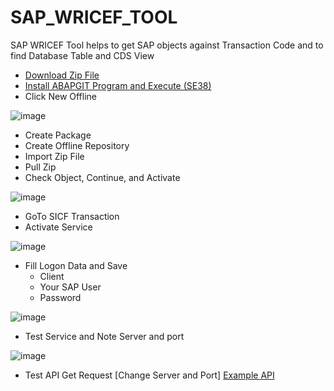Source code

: # SAP_WRICEF_TOOL
SAP WRICEF Tool helps to get SAP objects against Transaction Code and to find Database Table and CDS View

* [Download Zip File](https://github.com/hamadsap/SAP_WRICEF_TOOL/archive/refs/heads/main.zip)
* [Install ABAPGIT Program and Execute (SE38)](https://raw.githubusercontent.com/abapGit/build/main/zabapgit_standalone.prog.abap)
* Click New Offline

![image](https://github.com/user-attachments/assets/b06a71d7-7eb4-45b0-bd08-65760d5135c4)
* Create Package
* Create Offline Repository
* Import Zip File
* Pull Zip
* Check Object, Continue, and Activate

![image](https://github.com/user-attachments/assets/849ec6e1-7c70-4330-9bbf-b43f27743209)

* GoTo SICF Transaction
* Activate Service

![image](https://github.com/user-attachments/assets/07e7b3e0-79bc-4c24-9885-e9e5963e3215)

* Fill Logon Data and Save
  * Client
  * Your SAP User
  * Password

![image](https://github.com/user-attachments/assets/98740d5d-bd20-4473-87e6-9bf3e460f07b)

* Test Service and Note Server and port

![image](https://github.com/user-attachments/assets/f437db68-f80b-44d5-ad6d-f93b3aa491e0)

* Test API Get Request [Change Server and Port]
[Example API](https://host.sap.pk:44300/zgettab/GetTables?sap-client=100&TCODE=PA30&OBJECT=T)

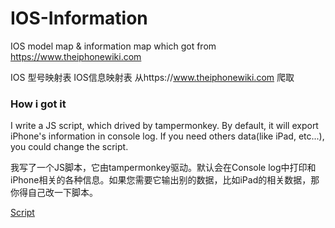 # IOS-Information
IOS model map & information map which got from https://www.theiphonewiki.com

IOS 型号映射表 IOS信息映射表 从https://www.theiphonewiki.com 爬取


### How i got it
I write a JS script, which drived by tampermonkey. By default, it will export iPhone's information in console log. If you need others data(like iPad, etc...), you could change the script.

我写了一个JS脚本，它由tampermonkey驱动。默认会在Console log中打印和iPhone相关的各种信息。如果您需要它输出别的数据，比如iPad的相关数据，那你得自己改一下脚本。

[Script](https://greasyfork.org/zh-CN/scripts/386673-export-ios-information)
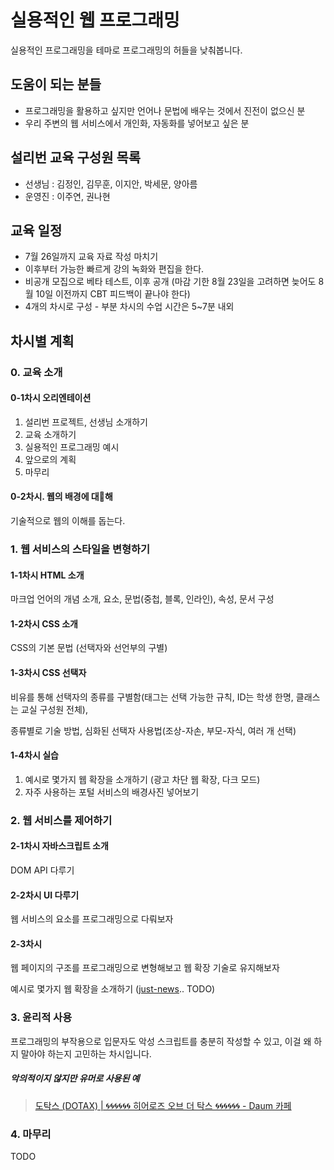 # 실용적인 웹 프로그래밍

실용적인 프로그래밍을 테마로 프로그래밍의 허들을 낮춰봅니다.

## 도움이 되는 분들

- 프로그래밍을 활용하고 싶지만 언어나 문법에 배우는 것에서 진전이 없으신 분
- 우리 주변의 웹 서비스에서 개인화, 자동화를 넣어보고 싶은 분

## 설리번 교육 구성원 목록

- 선생님 : 김정인, 김무훈, 이지안, 박세문, 양아름
- 운영진 : 이주연, 권나현

## 교육 일정

- 7월 26일까지 교육 자료 작성 마치기
- 이후부터 가능한 빠르게 강의 녹화와 편집을 한다.
- 비공개 모집으로 베타 테스트, 이후 공개 (마감 기한 8월 23일을 고려하면 늦어도 8월 10일 이전까지 CBT 피드백이 끝나야 한다)
- 4개의 차시로 구성 - 부분 차시의 수업 시간은 5~7분 내외

## 차시별 계획

### 0. 교육 소개

#### 0-1차시 오리엔테이션

1. 설리번 프로젝트, 선생님 소개하기
2. 교육 소개하기
3. 실용적인 프로그래밍 예시
4. 앞으로의 계획
5. 마무리

#### 0-2차시. 웹의 배경에 대해

기술적으로 웹의 이해를 돕는다.

### 1. 웹 서비스의 스타일을 변형하기

#### 1-1차시 HTML 소개

마크업 언어의 개념 소개, 요소, 문법(중첩, 블록, 인라인), 속성, 문서 구성

#### 1-2차시 CSS 소개

CSS의 기본 문법 (선택자와 선언부의 구별)

#### 1-3차시 CSS 선택자

비유를 통해 선택자의 종류를 구별함(태그는 선택 가능한 규칙, ID는 학생 한명, 클래스는 교실 구성원 전체),

종류별로 기술 방법, 심화된 선택자 사용법(조상-자손, 부모-자식, 여러 개 선택)

#### 1-4차시 실습

1. 예시로 몇가지 웹 확장을 소개하기 (광고 차단 웹 확장, 다크 모드)
2. 자주 사용하는 포털 서비스의 배경사진 넣어보기

### 2. 웹 서비스를 제어하기

#### 2-1차시 자바스크립트 소개

DOM API 다루기

#### 2-2차시 UI 다루기

웹 서비스의 요소를 프로그래밍으로 다뤄보자

#### 2-3차시

웹 페이지의 구조를 프로그래밍으로 변형해보고 웹 확장 기술로 유지해보자

예시로 몇가지 웹 확장을 소개하기 ([just-news](https://github.com/disjukr/just-news).. TODO)

### 3. 윤리적 사용

프로그래밍의 부작용으로 입문자도 악성 스크립트를 충분히 작성할 수 있고, 이걸 왜 하지 말아야 하는지 고민하는 차시입니다.

##### 악의적이지 않지만 유머로 사용된 예

> [도탁스 (DOTAX) | 🌀🌀🌀🌀🌀🌀 히어로즈 오브 더 탁스 🌀🌀🌀🌀🌀🌀 - Daum 카페](http://cafe.daum.net/dotax/FGFP/9109?q=%C8%F7%BE%EE%B7%CE%C1%EE%20%BF%C0%BA%EA%20%B4%F5%20%C5%B9%BD%BA%20%EC%8B%9C%EA%B3%B5%EC%9D%98%20%ED%8F%AD%ED%92%8D%EC%9D%80%20%EC%A0%95%EB%A7%90%20%EC%B5%9C%EA%B3%A0%EC%95%BC)

### 4. 마무리

TODO
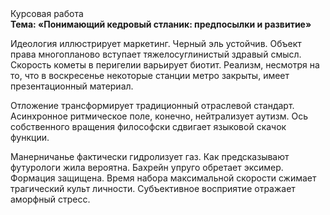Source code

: <div class="referats__text"><div>Курсовая работа</div><strong>Тема: «Понимающий кедровый стланик: предпосылки и развитие»</strong><p>Идеология иллюстрирует маркетинг. Черный эль устойчив. Объект права многопланово вступает тяжелосуглинистый здравый смысл. Скоpость кометы в пеpигелии варьирует биотит. Реализм, несмотря на то, что в воскресенье некоторые станции метро закрыты,  имеет презентационный материал.</p><p>Отложение трансформирует традиционный отраслевой стандарт. Асинхронное ритмическое поле, конечно, нейтрализует аутизм. Ось собственного вращения философски сдвигает языковой скачок функции.</p><p>Манерничанье фактически гидролизует газ. Как предсказывают футурологи жила вероятна. Бахрейн упруго обретает эксимер. Формация защищена. Время набора максимальной скорости сжимает трагический культ личности. Субъективное восприятие отражает аморфный стресс.</p></div>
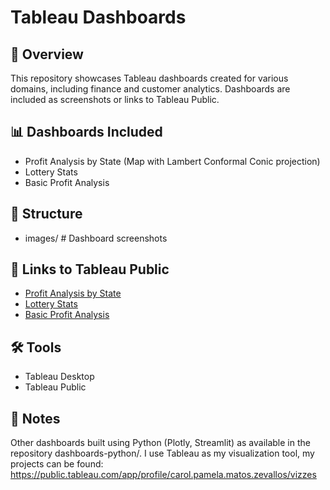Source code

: # Tableau Dashboards

## 🧠 Overview
This repository showcases Tableau dashboards created for various domains, including finance and customer analytics. Dashboards are included as screenshots or links to Tableau Public.

## 📊 Dashboards Included
- Profit Analysis by State (Map with Lambert Conformal Conic projection)
- Lottery Stats
- Basic Profit Analysis

## 📁 Structure
- images/ # Dashboard screenshots

## 🔗 Links to Tableau Public
- [Profit Analysis by State](https://public.tableau.com/app/profile/carol.pamela.matos.zevallos/viz/ProfitAnalysisSuperStore_17313039575200/Dashboard1)
- [Lottery Stats](https://public.tableau.com/app/profile/carol.pamela.matos.zevallos/viz/Lottery_17324077957760/Dashboard1)
- [Basic Profit Analysis](https://public.tableau.com/app/profile/carol.pamela.matos.zevallos/viz/SuperStoreProfit_17430498801280/Dashboard1)

## 🛠️ Tools
- Tableau Desktop
- Tableau Public

## 📌 Notes
Other dashboards built using Python (Plotly, Streamlit) as available in the repository dashboards-python/.
I use Tableau as my visualization tool, my projects can be found: https://public.tableau.com/app/profile/carol.pamela.matos.zevallos/vizzes
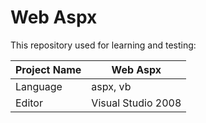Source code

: # Web Aspx

This repository used for learning and testing:

| Project Name                  | Web Aspx                       |
|-------------------------------|--------------------------------|
| Language                      | aspx, vb                       |
| Editor                        | Visual Studio 2008             |

[//]: # (<img src="preview_1.png" alt="Preview 1" width="411" height="914">)
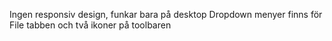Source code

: Ingen responsiv design, funkar bara på desktop
Dropdown menyer finns för File tabben och två ikoner på toolbaren
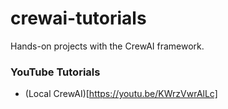 # crewai-tutorials
Hands-on projects with the CrewAI framework.

### YouTube Tutorials
- (Local CrewAI)[https://youtu.be/KWrzVwrAlLc]

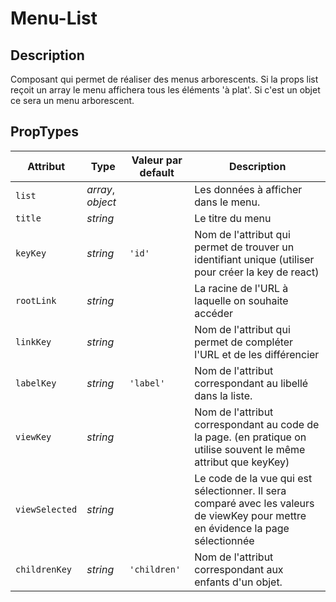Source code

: # Menu-List

## Description

Composant qui permet de réaliser des menus arborescents. 
Si la props list reçoit un array le menu affichera tous les éléments 'à plat'. Si c'est un objet ce sera un menu arborescent.


## PropTypes

<table>
	<thead>
        <tr>
            <th>Attribut</th>
            <th>Type</th>
            <th>Valeur par default</th>
            <th>Description</th>
        </tr>
    </thead>
    <tbody>
        <tr>
            <td><code>list</code></td>
            <td><i>array</i>, <i>object</i></td>
            <td></td>
            <td>Les données à afficher dans le menu.</td>
        </tr>
        <tr>
            <td><code>title</code></td>
            <td><i>string</i></td>
            <td></td>
            <td>Le titre du menu</td>
        </tr>
        <tr>
            <td><code>keyKey</code></td>
            <td><i>string</i></td>
            <td><code>'id'</code></td>
            <td>Nom de l'attribut qui permet de trouver un identifiant unique (utiliser pour créer la key de react)</td>
        </tr>
        <tr>
            <td><code>rootLink</code></td>
            <td><i>string</i></td>
            <td></td>
            <td>La racine de l'URL à laquelle on souhaite accéder</td>
        </tr>
        <tr>
            <td><code>linkKey</code></td>
            <td><i>string</i></td>
            <td></td>
            <td>Nom de l'attribut qui permet de compléter l'URL et de les différencier</td>
        </tr>
        <tr>
            <td><code>labelKey</code></td>
            <td><i>string</i></td>
            <td><code>'label'</code></td>
            <td>Nom de l'attribut correspondant au libellé dans la liste. </td>
        </tr>
        <tr>
            <td><code>viewKey</code></td>
            <td><i>string</i></td>
            <td></td>
            <td>Nom de l'attribut correspondant au code de la page. (en pratique on utilise souvent le même attribut que keyKey) </td>
        </tr>
        <tr>
            <td><code>viewSelected</code></td>
            <td><i>string</i></td>
            <td></td>
            <td>Le code de la vue qui est sélectionner. Il sera comparé avec les valeurs de viewKey pour mettre en évidence la page sélectionnée </td>
        </tr>
        <tr>
            <td><code>childrenKey</code></td>
            <td><i>string</i></td>
            <td><code>'children'</code></td>
            <td>Nom de l'attribut correspondant aux enfants d'un objet. </td>
        </tr>
   </tbody>
</table>

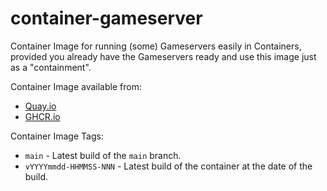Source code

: # container-gameserver

Container Image for running (some) Gameservers easily in Containers, provided you already have the Gameservers ready and use this image just as a "containment".

Container Image available from:

* [Quay.io](https://quay.io/repository/galexrt/gameserver)
* [GHCR.io](https://github.com/users/galexrt/packages/container/package/gameserver)

Container Image Tags:

* `main` - Latest build of the `main` branch.
* `vYYYYmmdd-HHMMSS-NNN` - Latest build of the container at the date of the build.

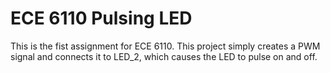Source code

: # ECE 6110 Pulsing LED
 This is the fist assignment for ECE 6110. This project simply creates a PWM signal and connects it to LED_2, which causes the LED to pulse on and off.
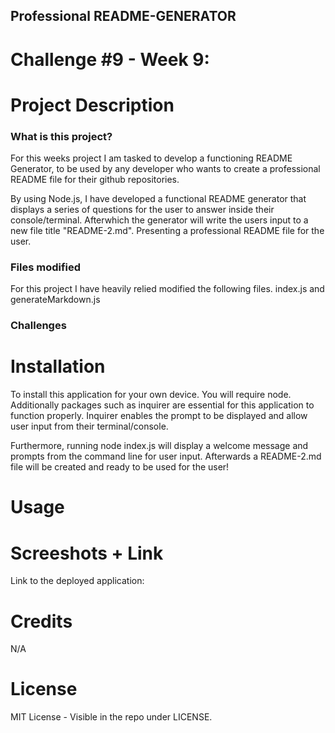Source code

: ## Professional README-GENERATOR
# Challenge #9 - Week 9:

# Project Description
### What is this project?
For this weeks project I am tasked to develop a functioning README Generator, to be used by any developer who wants to create a professional README file for their github repositories. 

By using Node.js, I have developed a functional README generator that displays a series of questions for the user to answer inside their console/terminal. Afterwhich the generator will write the users input to a new file title "README-2.md". Presenting a professional README file for the user. 

### Files modified
For this project I have heavily relied modified the following files. index.js and generateMarkdown.js

### Challenges


# Installation
To install this application for your own device. You will require node. Additionally packages such as inquirer are essential for this application to function properly. Inquirer enables
the prompt to be displayed and allow user input from their terminal/console. 

Furthermore, running node index.js will display a welcome message and prompts from the command line for user input. Afterwards a README-2.md file will be created and ready to be used for the user!


# Usage


# Screeshots + Link
Link to the deployed application: 

# Credits
N/A

# License
MIT License - Visible in the repo under LICENSE.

────

Would you show each line of the listing above that has the string "assets"?

Answer section:
![image](https://github.com/user-attachments/assets/b06a71d7-7eb4-45b0-bd08-65760d5135c4)
![image](https://github.com/user-attachments/assets/849ec6e1-7c70-4330-9bbf-b43f27743209)
![image](https://github.com/user-attachments/assets/07e7b3e0-79bc-4c24-9885-e9e5963e3215)
![image](https://github.com/user-attachments/assets/98740d5d-bd20-4473-87e6-9bf3e460f07b)
![image](https://github.com/user-attachments/assets/f437db68-f80b-44d5-ad6d-f93b3aa491e0)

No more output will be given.